Following the closing of the
Initial Public Offering and Overallotment, an amount of $69,479,795 was placed in a Trust Account in the United States maintained by Continental
Stock Transfer& Trust Company, as trustee. The funds held in the Trust Account were invested only in United States government Treasury
bills, bonds or notes having a maturity of 185 days or less, or in money market funds meeting the applicable conditions under Rule 2a-7
promulgated under the Investment Company Act and that invest solely in U.S. treasuries, so that the Company is not deemed to be an investment
company under the Investment Company Act. Except with respect to interest earned on the funds held in the Trust Account that may be released
to the Company to pay for income or other tax obligations, the remaining proceeds will not be released from the Trust Account until the
earlier of the completion of an Initial Business Combination or the Company’s liquidation. The proceeds held in the Trust Account
may be used as consideration to pay the sellers of a target business with which the Company will complete the Initial Business Combination
to the extent not used to pay redeeming stockholders. Any amounts not paid as consideration to the sellers of the target business may
be used to finance operations of the target business.
No compensation of any kind
(including finder’s, consulting or other similar fees) will be paid to any of the Company’s existing officers, directors,
stockholders, or any of their affiliates, prior to, or for any services they render in order to effectuate, the consummation of the Initial
Business Combination (regardless of the type of transaction that it is). However, such individuals will receive reimbursement for any
out-of-pocket expenses incurred by them in connection with activities on the Company’s behalf, such as identifying potential target
businesses, performing business due diligence on suitable target businesses and business combinations as well as traveling to and from
the offices, plants or similar locations of prospective target businesses to examine their operations.
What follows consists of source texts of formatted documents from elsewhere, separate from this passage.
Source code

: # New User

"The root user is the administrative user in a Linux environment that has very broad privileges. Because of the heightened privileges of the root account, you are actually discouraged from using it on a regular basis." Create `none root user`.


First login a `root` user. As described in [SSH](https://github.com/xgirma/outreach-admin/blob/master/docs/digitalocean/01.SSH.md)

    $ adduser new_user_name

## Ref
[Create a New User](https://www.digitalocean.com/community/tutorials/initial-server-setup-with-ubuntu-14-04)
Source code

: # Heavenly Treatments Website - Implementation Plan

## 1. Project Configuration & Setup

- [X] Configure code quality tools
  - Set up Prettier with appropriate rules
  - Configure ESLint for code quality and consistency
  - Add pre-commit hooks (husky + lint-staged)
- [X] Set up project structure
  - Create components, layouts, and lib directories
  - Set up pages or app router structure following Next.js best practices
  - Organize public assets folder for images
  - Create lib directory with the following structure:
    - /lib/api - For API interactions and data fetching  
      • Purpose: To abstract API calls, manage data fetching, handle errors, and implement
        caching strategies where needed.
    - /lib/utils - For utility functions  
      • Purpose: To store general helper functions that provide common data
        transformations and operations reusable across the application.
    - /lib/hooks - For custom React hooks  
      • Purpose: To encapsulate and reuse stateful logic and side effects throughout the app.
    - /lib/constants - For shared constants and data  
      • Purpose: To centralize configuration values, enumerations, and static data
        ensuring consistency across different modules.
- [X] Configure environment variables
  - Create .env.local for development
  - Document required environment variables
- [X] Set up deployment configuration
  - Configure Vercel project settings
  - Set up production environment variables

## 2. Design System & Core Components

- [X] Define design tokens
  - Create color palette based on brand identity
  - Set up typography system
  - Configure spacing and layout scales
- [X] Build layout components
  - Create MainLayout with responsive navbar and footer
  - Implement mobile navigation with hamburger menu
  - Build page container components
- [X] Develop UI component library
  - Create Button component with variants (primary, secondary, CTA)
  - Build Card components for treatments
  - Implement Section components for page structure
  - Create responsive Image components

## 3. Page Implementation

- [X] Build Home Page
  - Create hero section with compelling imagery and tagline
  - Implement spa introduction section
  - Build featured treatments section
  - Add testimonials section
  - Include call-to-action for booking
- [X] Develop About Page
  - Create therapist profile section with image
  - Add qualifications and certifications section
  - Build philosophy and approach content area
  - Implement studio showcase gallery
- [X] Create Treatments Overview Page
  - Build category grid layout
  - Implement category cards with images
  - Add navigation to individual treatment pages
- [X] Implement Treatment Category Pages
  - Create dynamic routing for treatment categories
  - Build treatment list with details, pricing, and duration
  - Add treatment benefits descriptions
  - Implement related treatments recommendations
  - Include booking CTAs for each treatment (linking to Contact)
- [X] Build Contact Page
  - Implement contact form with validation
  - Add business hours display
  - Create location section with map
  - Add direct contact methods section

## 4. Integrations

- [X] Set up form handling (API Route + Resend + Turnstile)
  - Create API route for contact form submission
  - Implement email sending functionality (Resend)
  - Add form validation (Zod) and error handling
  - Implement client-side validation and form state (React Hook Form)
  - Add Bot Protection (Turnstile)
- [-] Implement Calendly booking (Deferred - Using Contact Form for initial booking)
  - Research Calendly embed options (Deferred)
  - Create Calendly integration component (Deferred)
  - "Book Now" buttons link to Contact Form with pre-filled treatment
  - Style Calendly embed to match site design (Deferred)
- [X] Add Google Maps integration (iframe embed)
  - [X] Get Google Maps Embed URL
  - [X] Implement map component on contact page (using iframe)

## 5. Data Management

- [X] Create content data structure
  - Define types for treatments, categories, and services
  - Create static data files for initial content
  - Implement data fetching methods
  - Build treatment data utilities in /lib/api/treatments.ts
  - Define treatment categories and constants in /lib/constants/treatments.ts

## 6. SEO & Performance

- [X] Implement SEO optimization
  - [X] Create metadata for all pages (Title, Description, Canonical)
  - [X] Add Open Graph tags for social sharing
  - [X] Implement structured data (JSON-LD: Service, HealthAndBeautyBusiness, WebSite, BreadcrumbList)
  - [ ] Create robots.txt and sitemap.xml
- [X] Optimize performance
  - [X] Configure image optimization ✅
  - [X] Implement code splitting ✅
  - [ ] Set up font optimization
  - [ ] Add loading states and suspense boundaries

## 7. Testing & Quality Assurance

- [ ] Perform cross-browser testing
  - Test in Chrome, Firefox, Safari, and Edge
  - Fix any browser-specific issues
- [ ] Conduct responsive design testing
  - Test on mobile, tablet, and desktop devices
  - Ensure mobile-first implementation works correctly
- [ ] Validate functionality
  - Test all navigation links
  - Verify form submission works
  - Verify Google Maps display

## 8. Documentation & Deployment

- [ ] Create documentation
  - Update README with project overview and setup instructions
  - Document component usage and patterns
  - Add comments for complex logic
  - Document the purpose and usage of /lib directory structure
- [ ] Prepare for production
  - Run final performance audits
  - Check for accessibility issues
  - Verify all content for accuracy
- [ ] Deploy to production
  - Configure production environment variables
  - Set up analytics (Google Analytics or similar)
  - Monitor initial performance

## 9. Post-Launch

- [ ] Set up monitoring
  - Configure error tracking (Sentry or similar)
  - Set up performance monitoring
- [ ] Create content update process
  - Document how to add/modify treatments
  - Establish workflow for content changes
Since the role of present management
after our Initial Business Combination is uncertain, the Company has no ability to determine what remuneration, if any, will be paid to
those persons after the Initial Business Combination.
The Company intends to use
the excess working capital available for miscellaneous expenses such as paying fees to consultants to assist with the search for a target
business and for director and officer liability insurance premiums, with the balance being held in reserve in the event due diligence,
legal, accounting and other expenses of structuring and negotiating business combinations exceed estimates, as well as for reimbursement
of any out-of-pocket expenses incurred by insiders, officers and directors in connection with activities on the Company’s behalf
as described below.
The allocation of the net
proceeds available to the Company outside of the Trust Account, along with the interest earned on the funds held in the Trust Account
available to pay for income and other tax liabilities, represents the best estimate of the intended uses of these funds. In the event
that the assumptions prove to be inaccurate, the Company may reallocate some of such proceeds within the above-described categories. If
the estimate of the costs of undertaking due diligence and negotiating the Initial Business Combination is less than the actual amount
necessary to do so, or the amount of interest available to the Company from the Trust Account is insufficient as a result of the volatile
interest rate environment, the Company may be required to raise additional capital, the amount, availability and cost of which is currently
unascertainable. In this event, the Company could seek such additional capital through loans or additional investments from the Sponsor
or third parties. The Sponsor has agreed to loan the Company up to an aggregate of $1,000,000 to be used for working capital purposes
pursuant to a Promissory Note. As of September 30, 2024, the Company had $750,811 in borrowings under the Promissory Note (see Note 4).
If the Company is unable to obtain the necessary funds, the Company may be forced to cease searching for a target business and liquidate
without completing the Initial Business Combination.
The Company will likely use
substantially all of the net proceeds of the Initial Public Offering, including the funds held in the Trust Account, in connection with
the Initial Business Combination and to pay expenses relating thereto, including the deferred underwriting discounts payable to the underwriters.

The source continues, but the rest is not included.